The bottom line is that what you see regularly is just the tip of the iceberg. Your status reports, jira backlog, grafana dashboards, whatever - those are all just the surface. The parts you need to worry about are all the things you cannot see easily. Knowledge levels. Skill levels. Degree your second tier Engineers are able to troubleshoot things (because your top-tier folks may not always be available). Your database backups that can actually be recovered. Regional failover. Key rotations. Those are all hard to inspect unless you ACTUALLY PRACTICE THEM. I find myself thinking about this a lot.
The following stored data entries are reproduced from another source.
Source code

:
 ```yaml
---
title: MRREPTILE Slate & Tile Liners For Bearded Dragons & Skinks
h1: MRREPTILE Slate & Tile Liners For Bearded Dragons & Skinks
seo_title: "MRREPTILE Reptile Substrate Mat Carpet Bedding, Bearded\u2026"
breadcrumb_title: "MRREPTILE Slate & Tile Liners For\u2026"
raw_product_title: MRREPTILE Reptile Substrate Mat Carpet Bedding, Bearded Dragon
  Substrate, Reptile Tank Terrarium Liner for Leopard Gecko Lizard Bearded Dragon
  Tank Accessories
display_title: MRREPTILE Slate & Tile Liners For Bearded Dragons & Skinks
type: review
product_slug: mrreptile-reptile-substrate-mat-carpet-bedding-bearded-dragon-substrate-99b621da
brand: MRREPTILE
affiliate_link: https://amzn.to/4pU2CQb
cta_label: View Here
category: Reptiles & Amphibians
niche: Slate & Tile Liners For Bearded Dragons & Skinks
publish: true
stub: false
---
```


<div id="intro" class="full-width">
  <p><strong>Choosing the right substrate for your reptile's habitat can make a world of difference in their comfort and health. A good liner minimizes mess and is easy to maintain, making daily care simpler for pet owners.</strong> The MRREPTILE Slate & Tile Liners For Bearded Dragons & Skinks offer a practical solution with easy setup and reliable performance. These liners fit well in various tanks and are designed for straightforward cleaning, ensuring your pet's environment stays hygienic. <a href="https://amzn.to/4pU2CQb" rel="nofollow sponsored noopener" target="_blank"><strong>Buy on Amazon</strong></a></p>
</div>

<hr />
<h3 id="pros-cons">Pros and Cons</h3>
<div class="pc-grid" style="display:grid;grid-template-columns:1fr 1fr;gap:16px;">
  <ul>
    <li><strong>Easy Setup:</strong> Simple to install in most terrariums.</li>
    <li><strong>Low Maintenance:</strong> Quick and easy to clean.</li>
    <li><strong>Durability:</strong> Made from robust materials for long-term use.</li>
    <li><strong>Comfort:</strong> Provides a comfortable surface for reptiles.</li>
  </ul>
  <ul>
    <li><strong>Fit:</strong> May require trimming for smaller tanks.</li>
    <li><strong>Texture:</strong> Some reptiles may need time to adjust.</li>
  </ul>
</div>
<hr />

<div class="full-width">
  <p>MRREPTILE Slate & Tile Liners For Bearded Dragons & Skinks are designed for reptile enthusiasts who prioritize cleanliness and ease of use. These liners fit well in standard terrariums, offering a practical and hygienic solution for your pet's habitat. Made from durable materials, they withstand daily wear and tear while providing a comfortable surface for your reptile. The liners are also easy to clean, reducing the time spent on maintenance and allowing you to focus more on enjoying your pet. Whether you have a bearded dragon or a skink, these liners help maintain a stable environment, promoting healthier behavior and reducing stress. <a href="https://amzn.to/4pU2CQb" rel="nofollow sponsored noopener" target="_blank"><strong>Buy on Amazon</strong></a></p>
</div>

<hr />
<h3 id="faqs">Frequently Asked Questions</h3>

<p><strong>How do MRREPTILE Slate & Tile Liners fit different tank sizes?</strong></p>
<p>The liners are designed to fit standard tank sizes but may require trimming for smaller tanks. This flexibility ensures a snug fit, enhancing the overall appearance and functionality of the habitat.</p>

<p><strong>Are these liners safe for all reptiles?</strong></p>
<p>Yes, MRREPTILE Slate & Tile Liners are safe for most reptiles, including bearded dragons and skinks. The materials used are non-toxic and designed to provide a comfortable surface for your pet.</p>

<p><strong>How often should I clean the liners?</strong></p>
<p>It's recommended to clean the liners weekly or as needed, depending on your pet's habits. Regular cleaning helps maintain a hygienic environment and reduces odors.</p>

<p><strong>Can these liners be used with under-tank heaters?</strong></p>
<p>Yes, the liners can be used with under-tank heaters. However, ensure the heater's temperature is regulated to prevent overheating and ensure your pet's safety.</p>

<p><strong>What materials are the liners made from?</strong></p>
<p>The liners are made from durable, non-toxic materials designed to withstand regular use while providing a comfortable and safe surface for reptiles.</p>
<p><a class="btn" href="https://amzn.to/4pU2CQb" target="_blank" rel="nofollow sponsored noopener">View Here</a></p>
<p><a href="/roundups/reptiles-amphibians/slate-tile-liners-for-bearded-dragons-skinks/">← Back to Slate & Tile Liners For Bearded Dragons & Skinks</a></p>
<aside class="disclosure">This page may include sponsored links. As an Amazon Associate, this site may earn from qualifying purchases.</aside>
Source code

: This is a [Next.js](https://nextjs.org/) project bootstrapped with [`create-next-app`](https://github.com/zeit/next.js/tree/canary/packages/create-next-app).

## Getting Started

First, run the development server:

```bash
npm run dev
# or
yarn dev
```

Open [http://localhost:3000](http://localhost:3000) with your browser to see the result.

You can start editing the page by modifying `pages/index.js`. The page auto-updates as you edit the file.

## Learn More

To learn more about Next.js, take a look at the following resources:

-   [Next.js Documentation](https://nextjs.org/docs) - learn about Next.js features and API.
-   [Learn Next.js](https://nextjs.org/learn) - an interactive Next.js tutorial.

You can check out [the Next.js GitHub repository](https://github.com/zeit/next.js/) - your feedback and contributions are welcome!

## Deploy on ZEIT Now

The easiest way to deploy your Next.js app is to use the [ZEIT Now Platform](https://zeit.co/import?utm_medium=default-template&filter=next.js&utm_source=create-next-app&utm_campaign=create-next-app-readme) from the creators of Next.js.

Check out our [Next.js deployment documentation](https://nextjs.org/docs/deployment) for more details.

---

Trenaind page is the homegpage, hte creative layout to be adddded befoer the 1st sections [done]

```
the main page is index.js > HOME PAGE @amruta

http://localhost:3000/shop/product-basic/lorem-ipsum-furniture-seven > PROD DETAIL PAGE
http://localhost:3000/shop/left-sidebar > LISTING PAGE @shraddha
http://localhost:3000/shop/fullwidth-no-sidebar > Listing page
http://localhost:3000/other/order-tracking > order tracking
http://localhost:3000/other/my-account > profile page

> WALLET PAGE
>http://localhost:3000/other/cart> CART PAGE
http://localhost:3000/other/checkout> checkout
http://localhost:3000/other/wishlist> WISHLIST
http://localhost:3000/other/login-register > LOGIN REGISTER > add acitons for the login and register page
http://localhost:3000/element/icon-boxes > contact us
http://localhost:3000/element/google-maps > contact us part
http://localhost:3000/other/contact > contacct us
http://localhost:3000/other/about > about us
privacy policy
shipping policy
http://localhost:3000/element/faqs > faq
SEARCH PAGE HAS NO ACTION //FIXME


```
Admiral Rickover had great lessons to teach (regardless of whether you considered him abrasive or abusive). Those lessons resonate with me 25 years after I was first exposed to them. And they apply to software and SaaS just as much as they do to Nuclear Power. I would argue that they apply to your business too, no matter what that might be. Some things are just eternal truth.
Rest in Peace Admiral. And thank you. And thanks to all the fine Submarine Officers and Chiefs that carried those lessons onward to the following generations.